Exercise details>
Your answer must be every line of the data that holds the string "using".
»»
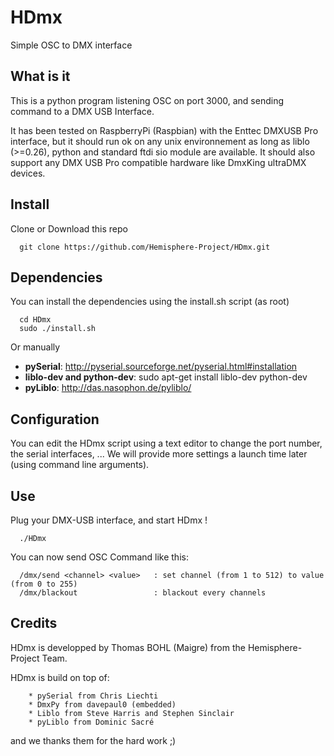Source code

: # HDmx
Simple OSC to DMX interface

What is it
-------------

This is a python program listening OSC on port 3000, and sending command to a DMX USB Interface.

It has been tested on RaspberryPi (Raspbian) with the Enttec DMXUSB Pro interface, but it should run ok on any unix environnement as long as liblo (>=0.26), python and standard ftdi sio module are available. It should also support any DMX USB Pro compatible hardware like DmxKing ultraDMX devices. 


Install
-------------

Clone or Download this repo
```
  git clone https://github.com/Hemisphere-Project/HDmx.git
```


Dependencies
-------------

You can install the dependencies using the install.sh script (as root)
```
  cd HDmx
  sudo ./install.sh
```

Or manually
- **pySerial**: http://pyserial.sourceforge.net/pyserial.html#installation
- **liblo-dev and python-dev**: sudo apt-get install liblo-dev python-dev
- **pyLiblo**: http://das.nasophon.de/pyliblo/


Configuration
-------------

You can edit the HDmx script using a text editor to change the port number, the serial interfaces, ...
We will provide more settings a launch time later (using command line arguments).


Use
-------------

Plug your DMX-USB interface, and start HDmx !
```
  ./HDmx
```

You can now send OSC Command like this:
```
  /dmx/send <channel> <value>   : set channel (from 1 to 512) to value (from 0 to 255)
  /dmx/blackout   				: blackout every channels
```



Credits
-------------

HDmx is developped by Thomas BOHL (Maigre) from the Hemisphere-Project Team.

HDmx is build on top of:
```
	* pySerial from Chris Liechti
	* DmxPy from davepaul0 (embedded)
	* Liblo from Steve Harris and Stephen Sinclair 
	* pyLiblo from Dominic Sacré
```
and we thanks them for the hard work ;)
««
Response area>
You can install the dependencies using the install.sh script (as root)
You can edit the HDmx script using a text editor to change the port number, the serial interfaces, ...
We will provide more settings a launch time later (using command line arguments).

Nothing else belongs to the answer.